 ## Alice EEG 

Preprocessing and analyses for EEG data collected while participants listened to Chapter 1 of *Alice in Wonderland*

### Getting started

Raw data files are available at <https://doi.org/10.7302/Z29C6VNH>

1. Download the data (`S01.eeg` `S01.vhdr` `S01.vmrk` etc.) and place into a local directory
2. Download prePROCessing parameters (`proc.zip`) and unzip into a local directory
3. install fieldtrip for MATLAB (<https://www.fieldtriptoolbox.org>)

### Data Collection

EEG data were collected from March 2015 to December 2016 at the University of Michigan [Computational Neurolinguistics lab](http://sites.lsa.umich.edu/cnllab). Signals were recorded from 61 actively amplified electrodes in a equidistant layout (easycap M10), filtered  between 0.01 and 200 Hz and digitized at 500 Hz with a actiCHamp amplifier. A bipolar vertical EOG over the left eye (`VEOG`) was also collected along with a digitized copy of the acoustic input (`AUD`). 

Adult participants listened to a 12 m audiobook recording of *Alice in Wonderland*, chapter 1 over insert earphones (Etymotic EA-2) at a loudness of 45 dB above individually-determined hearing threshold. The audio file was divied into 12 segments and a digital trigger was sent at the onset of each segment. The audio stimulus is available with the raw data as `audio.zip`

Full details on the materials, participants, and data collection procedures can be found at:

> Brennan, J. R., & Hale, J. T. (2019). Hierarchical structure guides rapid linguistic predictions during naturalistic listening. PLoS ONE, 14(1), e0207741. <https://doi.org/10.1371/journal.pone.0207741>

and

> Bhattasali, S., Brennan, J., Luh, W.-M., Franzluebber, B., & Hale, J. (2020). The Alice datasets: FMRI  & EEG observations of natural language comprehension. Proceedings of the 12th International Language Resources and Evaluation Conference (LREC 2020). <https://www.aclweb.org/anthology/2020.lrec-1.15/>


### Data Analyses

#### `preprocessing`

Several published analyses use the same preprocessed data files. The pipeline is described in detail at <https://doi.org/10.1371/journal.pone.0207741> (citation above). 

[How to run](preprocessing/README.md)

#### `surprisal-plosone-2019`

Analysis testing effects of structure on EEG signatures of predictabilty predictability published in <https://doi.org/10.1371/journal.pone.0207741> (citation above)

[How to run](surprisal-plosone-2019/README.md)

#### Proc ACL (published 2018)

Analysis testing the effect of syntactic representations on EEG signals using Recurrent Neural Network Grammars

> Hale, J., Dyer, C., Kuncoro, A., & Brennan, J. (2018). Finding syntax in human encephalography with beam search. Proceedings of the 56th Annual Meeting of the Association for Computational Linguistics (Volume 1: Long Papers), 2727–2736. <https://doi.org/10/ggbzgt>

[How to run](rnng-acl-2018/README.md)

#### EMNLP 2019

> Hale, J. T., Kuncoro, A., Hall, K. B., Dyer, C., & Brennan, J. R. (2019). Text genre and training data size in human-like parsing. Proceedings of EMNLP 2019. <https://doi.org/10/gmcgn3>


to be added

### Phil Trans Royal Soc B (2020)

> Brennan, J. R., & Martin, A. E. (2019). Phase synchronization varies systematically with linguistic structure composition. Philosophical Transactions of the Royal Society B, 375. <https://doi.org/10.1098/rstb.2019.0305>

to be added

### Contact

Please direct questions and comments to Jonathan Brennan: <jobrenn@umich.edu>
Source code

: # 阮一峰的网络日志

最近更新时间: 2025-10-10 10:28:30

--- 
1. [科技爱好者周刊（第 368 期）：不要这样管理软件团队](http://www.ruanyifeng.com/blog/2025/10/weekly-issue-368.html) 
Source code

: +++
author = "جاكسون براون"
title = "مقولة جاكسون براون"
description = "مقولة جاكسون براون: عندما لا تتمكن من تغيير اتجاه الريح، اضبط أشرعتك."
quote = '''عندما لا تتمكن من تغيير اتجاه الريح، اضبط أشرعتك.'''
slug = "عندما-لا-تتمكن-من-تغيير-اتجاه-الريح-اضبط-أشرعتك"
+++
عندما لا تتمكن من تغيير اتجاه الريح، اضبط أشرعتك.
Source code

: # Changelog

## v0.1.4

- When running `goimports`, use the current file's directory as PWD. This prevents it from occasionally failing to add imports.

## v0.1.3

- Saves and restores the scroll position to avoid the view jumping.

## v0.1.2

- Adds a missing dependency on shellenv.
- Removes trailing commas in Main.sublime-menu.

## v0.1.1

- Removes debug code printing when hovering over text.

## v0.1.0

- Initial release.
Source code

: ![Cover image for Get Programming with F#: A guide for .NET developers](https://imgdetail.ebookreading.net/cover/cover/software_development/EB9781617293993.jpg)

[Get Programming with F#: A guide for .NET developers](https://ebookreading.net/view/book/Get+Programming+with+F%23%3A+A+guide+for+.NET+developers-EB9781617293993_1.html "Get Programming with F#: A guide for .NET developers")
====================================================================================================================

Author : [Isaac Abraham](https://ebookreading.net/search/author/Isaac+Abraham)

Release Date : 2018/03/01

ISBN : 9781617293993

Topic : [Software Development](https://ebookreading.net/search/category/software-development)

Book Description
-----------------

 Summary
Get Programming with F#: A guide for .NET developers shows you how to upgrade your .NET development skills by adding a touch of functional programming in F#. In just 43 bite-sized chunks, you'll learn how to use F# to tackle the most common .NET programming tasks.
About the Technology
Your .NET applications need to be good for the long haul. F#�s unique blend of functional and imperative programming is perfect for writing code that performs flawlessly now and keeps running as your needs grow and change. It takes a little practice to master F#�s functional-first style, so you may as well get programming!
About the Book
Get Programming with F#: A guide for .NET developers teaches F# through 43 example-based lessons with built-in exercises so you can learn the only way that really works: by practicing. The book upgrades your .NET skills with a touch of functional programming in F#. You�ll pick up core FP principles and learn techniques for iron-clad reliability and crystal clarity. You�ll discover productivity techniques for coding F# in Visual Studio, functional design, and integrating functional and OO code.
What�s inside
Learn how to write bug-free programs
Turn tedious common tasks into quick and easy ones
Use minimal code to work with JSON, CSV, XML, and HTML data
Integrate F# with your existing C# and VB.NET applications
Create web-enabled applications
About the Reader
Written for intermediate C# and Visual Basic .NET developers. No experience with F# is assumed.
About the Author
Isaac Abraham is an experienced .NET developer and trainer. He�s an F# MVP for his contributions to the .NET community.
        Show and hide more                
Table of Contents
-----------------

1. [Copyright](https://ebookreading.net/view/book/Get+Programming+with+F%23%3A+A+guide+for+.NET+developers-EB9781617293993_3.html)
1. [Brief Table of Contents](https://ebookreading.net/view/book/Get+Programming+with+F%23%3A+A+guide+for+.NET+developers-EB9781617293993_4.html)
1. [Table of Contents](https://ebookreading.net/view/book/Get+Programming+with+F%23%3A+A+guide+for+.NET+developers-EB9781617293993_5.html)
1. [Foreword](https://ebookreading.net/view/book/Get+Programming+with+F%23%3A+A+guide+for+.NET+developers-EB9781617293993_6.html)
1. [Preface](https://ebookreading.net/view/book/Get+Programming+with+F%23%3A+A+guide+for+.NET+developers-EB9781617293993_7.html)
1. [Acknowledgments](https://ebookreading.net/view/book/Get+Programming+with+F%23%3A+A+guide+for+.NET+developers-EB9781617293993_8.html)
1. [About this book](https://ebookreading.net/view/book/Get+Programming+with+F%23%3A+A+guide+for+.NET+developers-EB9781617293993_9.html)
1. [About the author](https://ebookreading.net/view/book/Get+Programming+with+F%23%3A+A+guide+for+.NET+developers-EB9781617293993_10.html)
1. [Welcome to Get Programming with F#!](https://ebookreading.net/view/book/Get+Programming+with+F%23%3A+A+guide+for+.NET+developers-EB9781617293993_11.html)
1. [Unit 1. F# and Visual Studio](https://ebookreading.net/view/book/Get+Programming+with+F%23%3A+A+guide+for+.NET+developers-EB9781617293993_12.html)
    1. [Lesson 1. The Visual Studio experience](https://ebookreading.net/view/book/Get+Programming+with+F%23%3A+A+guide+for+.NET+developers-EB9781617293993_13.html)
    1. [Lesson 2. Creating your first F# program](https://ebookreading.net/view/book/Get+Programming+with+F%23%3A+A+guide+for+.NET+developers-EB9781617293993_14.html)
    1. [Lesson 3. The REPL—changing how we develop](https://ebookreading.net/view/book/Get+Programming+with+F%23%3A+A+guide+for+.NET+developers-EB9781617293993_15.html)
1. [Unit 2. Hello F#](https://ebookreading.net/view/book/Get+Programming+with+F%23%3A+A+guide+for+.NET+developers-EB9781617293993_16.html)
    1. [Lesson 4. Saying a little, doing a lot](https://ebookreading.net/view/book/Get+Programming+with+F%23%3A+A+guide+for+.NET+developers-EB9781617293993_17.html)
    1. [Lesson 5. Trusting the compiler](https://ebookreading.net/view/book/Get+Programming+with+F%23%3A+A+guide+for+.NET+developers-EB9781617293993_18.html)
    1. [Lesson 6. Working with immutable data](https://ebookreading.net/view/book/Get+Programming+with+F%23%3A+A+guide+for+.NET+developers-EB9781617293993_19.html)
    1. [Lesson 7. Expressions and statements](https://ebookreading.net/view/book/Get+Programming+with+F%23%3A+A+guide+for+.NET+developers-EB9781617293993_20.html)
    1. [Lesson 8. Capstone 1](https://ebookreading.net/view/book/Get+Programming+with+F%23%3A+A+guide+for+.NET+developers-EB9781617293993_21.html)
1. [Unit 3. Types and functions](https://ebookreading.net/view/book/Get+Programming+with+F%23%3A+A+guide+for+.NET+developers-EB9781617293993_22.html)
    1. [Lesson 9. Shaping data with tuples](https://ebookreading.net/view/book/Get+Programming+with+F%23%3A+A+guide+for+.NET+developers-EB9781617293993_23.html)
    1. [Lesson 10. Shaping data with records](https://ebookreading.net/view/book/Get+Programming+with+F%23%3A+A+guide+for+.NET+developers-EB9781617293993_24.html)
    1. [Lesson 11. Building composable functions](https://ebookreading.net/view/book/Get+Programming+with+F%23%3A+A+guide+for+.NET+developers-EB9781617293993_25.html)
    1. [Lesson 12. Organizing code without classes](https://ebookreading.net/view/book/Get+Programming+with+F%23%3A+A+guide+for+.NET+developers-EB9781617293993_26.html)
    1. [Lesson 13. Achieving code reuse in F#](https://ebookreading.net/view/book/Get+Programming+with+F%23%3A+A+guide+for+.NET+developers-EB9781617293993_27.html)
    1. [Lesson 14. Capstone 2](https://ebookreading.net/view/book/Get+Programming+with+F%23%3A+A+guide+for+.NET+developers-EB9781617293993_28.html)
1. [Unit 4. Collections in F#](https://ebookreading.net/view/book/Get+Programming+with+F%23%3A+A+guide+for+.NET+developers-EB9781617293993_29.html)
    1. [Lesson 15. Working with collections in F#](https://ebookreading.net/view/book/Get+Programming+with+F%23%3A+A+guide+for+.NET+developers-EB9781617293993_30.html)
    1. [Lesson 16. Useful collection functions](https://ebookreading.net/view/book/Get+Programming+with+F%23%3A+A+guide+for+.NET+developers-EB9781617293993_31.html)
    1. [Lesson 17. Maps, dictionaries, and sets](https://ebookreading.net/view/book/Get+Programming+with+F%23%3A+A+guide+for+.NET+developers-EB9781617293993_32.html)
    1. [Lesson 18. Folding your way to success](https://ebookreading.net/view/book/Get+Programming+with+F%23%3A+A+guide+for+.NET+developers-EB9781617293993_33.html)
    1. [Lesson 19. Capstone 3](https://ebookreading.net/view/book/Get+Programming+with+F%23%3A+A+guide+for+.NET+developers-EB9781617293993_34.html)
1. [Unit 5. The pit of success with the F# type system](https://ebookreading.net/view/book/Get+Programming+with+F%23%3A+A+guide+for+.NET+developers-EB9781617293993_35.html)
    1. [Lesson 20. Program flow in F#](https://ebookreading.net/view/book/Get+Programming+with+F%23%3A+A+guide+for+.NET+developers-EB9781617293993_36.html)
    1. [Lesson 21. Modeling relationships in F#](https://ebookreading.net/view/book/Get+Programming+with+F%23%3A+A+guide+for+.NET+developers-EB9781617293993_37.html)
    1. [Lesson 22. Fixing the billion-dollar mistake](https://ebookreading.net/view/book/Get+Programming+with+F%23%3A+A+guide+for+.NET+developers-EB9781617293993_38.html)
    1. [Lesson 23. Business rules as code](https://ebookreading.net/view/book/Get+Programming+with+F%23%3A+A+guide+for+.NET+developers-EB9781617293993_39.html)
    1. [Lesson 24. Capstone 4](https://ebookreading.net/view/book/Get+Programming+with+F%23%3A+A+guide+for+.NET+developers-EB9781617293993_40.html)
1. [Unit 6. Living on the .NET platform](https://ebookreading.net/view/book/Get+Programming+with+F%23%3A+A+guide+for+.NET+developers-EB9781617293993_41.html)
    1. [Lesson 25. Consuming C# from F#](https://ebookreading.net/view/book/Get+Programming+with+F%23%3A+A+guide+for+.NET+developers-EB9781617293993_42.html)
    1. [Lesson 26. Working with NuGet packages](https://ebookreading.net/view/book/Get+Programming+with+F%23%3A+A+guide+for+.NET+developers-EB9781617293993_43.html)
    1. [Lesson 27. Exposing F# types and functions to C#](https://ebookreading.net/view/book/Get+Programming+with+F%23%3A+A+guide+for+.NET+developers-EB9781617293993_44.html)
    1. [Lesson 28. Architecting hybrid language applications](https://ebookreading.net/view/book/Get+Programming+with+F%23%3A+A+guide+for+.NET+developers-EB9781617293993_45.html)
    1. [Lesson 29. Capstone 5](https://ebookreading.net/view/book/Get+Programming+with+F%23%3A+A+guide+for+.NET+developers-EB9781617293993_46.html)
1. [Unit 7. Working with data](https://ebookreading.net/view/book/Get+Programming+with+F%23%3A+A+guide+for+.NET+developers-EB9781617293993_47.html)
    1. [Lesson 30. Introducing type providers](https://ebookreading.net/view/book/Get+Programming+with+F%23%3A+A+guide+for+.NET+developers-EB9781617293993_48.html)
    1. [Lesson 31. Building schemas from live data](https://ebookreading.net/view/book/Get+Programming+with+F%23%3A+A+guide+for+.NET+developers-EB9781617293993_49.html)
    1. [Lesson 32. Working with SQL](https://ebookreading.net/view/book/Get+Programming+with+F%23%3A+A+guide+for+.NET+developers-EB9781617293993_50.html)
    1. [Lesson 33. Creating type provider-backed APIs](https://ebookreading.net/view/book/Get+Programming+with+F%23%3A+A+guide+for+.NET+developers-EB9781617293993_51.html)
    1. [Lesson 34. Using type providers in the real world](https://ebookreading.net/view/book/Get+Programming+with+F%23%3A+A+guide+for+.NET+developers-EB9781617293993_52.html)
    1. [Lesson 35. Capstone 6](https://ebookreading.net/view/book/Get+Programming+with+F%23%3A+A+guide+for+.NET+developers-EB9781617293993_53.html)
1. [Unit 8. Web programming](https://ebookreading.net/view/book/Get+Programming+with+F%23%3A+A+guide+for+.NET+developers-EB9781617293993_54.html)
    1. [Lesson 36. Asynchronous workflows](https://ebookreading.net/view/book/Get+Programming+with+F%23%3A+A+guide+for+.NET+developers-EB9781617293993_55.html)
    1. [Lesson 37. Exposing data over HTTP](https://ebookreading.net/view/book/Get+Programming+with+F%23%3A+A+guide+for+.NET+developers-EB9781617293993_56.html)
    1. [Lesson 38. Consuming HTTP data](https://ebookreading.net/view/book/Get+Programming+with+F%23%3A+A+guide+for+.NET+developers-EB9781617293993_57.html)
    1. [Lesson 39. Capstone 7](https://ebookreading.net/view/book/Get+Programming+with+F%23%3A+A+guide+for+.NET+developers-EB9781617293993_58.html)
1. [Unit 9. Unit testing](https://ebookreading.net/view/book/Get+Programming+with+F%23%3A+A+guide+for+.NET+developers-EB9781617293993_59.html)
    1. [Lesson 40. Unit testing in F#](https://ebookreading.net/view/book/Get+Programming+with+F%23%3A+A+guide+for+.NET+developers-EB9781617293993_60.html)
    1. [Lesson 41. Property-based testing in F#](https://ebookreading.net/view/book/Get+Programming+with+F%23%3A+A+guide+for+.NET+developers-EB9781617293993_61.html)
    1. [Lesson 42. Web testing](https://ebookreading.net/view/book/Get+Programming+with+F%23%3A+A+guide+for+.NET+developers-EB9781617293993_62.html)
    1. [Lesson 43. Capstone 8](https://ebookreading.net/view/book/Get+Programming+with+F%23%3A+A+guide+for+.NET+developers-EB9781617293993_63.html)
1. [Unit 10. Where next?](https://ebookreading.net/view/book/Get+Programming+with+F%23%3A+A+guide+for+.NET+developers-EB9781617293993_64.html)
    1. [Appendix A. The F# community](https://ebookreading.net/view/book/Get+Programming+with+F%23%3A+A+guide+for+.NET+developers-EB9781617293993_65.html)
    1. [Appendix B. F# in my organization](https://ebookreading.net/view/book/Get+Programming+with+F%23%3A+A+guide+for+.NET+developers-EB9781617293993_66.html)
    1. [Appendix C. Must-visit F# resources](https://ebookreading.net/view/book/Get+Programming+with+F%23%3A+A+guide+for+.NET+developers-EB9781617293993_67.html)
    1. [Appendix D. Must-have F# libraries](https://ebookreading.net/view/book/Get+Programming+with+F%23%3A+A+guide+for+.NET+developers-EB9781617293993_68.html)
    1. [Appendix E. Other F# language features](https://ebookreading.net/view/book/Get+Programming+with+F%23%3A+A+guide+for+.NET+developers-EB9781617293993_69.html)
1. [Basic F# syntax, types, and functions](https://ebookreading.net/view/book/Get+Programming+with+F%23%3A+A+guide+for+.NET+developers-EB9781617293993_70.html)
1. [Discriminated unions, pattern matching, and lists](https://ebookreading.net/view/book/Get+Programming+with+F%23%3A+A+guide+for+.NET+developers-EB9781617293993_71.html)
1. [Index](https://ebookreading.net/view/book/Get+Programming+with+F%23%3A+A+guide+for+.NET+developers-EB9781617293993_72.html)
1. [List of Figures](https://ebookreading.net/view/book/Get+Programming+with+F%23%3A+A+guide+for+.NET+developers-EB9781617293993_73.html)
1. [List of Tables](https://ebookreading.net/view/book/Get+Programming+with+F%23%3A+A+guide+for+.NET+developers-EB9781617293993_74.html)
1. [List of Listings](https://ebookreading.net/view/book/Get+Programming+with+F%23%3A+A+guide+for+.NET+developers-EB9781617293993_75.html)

• _Task details_
Retype exactly the span of lines from the one with "quote = '''عندما" through the one with "About the Book"; include both ends and omit the rest of the material.

• _Answer section_
quote = '''عندما لا تتمكن من تغيير اتجاه الريح، اضبط أشرعتك.'''
slug = "عندما-لا-تتمكن-من-تغيير-اتجاه-الريح-اضبط-أشرعتك"
+++
عندما لا تتمكن من تغيير اتجاه الريح، اضبط أشرعتك.
Source code

: # Changelog

## v0.1.4

- When running `goimports`, use the current file's directory as PWD. This prevents it from occasionally failing to add imports.

## v0.1.3

- Saves and restores the scroll position to avoid the view jumping.

## v0.1.2

- Adds a missing dependency on shellenv.
- Removes trailing commas in Main.sublime-menu.

## v0.1.1

- Removes debug code printing when hovering over text.

## v0.1.0

- Initial release.
Source code

: ![Cover image for Get Programming with F#: A guide for .NET developers](https://imgdetail.ebookreading.net/cover/cover/software_development/EB9781617293993.jpg)

[Get Programming with F#: A guide for .NET developers](https://ebookreading.net/view/book/Get+Programming+with+F%23%3A+A+guide+for+.NET+developers-EB9781617293993_1.html "Get Programming with F#: A guide for .NET developers")
====================================================================================================================

Author : [Isaac Abraham](https://ebookreading.net/search/author/Isaac+Abraham)

Release Date : 2018/03/01

ISBN : 9781617293993

Topic : [Software Development](https://ebookreading.net/search/category/software-development)

Book Description
-----------------

 Summary
Get Programming with F#: A guide for .NET developers shows you how to upgrade your .NET development skills by adding a touch of functional programming in F#. In just 43 bite-sized chunks, you'll learn how to use F# to tackle the most common .NET programming tasks.
About the Technology
Your .NET applications need to be good for the long haul. F#�s unique blend of functional and imperative programming is perfect for writing code that performs flawlessly now and keeps running as your needs grow and change. It takes a little practice to master F#�s functional-first style, so you may as well get programming!
About the Book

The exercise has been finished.